If you're building a global application
that needs to store data close to the user,
it could be a you know, a logging
platform or an observability platform, or it could be storing assets close to the user, or it could
be about, you know, running training jobs everywhere, wherever GPUs are available. All of those use
cases, which are global in nature, becomes accessible based on the feature that we provide.
I'd love to understand, like, you built this great tech,
you've got this stuff you're doing,
you're enabling Fly.io.
What comes next?
You built, like, an S3 API,
but you built higher-level APIs.
Like, what has the platform become over time?
The general challenge when you go and just build,
like, a generic S3 bucket API is you solve multi-regionality,
and that enables, like,
you just solve these core problems
for developers that are trying
to build global apps
and that's incredible.
But is there more that needs
to come out of the box
to turn it into a more full,
like do you go horizontal?
Do you go vertical?
Like help us understand,
like where do you think
this goes from here?
Yeah, we would still continue
going horizontal in terms
of adding more feature sets.
So S3 API is great to start with.
And, you know, it's a well-known API, kind of like the standard these days. And going with it also
makes it easier for people to adopt Igress as well as not have a vendor lock-in problem.

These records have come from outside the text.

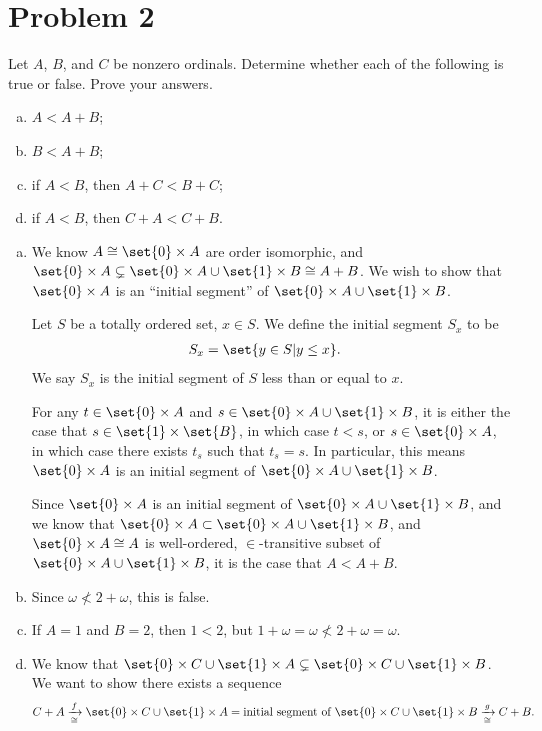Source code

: \documentclass[10pt]{mypackage}
\begin{document}
\section{Problem 2}%
\begin{problem}
  Let $A$, $B$, and $C$ be nonzero ordinals. Determine whether each of the following is true or false. Prove your answers.
  \begin{enumerate}[(a)]
    \item $A < A+B$;
    \item $B < A+B$;
    \item if $A < B$, then $A+C < B+C$;
    \item if $A < B$, then $C+A < C+B$.
  \end{enumerate}
\end{problem}
\begin{solution}\hfill
  \begin{enumerate}[(a)]
    \item We know $A\cong \set{0} \times A$ are order isomorphic, and $\set{0}\times A \subsetneq \set{0}\times A \cup \set{1}\times B\cong A+B$. We wish to show that $\set{0}\times A $ is an ``initial segment'' of $\set{0}\times A \cup \set{1}\times B$.
      \begin{definition}
        Let $S$ be a totally ordered set, $x\in S$. We define the initial segment $S_x$ to be
        \begin{align*}
          S_x &= \set{y\in S|y \leq x}.
        \end{align*}
        We say $S_x$ is the initial segment of $S$ less than or equal to $x$.
      \end{definition}
      For any $t\in \set{0}\times A$ and $s\in \set{0}\times A \cup \set{1}\times B$, it is either the case that $s\in \set{1}\times \set{B}$, in which case $t < s$, or $s\in \set{0}\times A$, in which case there exists $t_s$ such that $t_s = s$. In particular, this means $\set{0}\times A$ is an initial segment of $\set{0}\times A\cup \set{1}\times B$.\newline

      Since $\set{0}\times A$ is an initial segment of $\set{0}\times A\cup \set{1}\times B$, and we know that $\set{0}\times A \subset \set{0}\times A \cup \set{1}\times B$, and $\set{0}\times A\cong A$ is well-ordered, $\in$-transitive subset of $\set{0}\times A\cup \set{1}\times B$, it is the case that $A < A + B$.
    \item Since $\omega \not< 2 + \omega$, this is false.
    \item If $A = 1$ and $B = 2$, then $1 < 2$, but $1 + \omega = \omega \not< 2 + \omega = \omega$.
    \item We know that $\set{0}\times C \cup \set{1}\times A \subsetneq \set{0}\times C \cup \set{1}\times B$. We want to show there exists a sequence
      \begin{align*}
        C+A\xrightarrow[\cong]{f} \set{0}\times C \cup \set{1}\times A = \text{initial segment of }\set{0}\times C \cup \set{1}\times B \xrightarrow[\cong]{g} C+B.
      \end{align*}

  \end{enumerate}
\end{solution}
\end{document}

But it is constraining in nature. So one of the things that I mentioned previously is that what
if you wanted to have more richer functionality
on top of your object store,
meaning that you want to stream the latest 10 objects
or you want to dissect objects based on some kind of a metadata
or you want to store embeddings and then query the embeddings.
Like if you want to have any type of querying functionality,
that would require building something higher level.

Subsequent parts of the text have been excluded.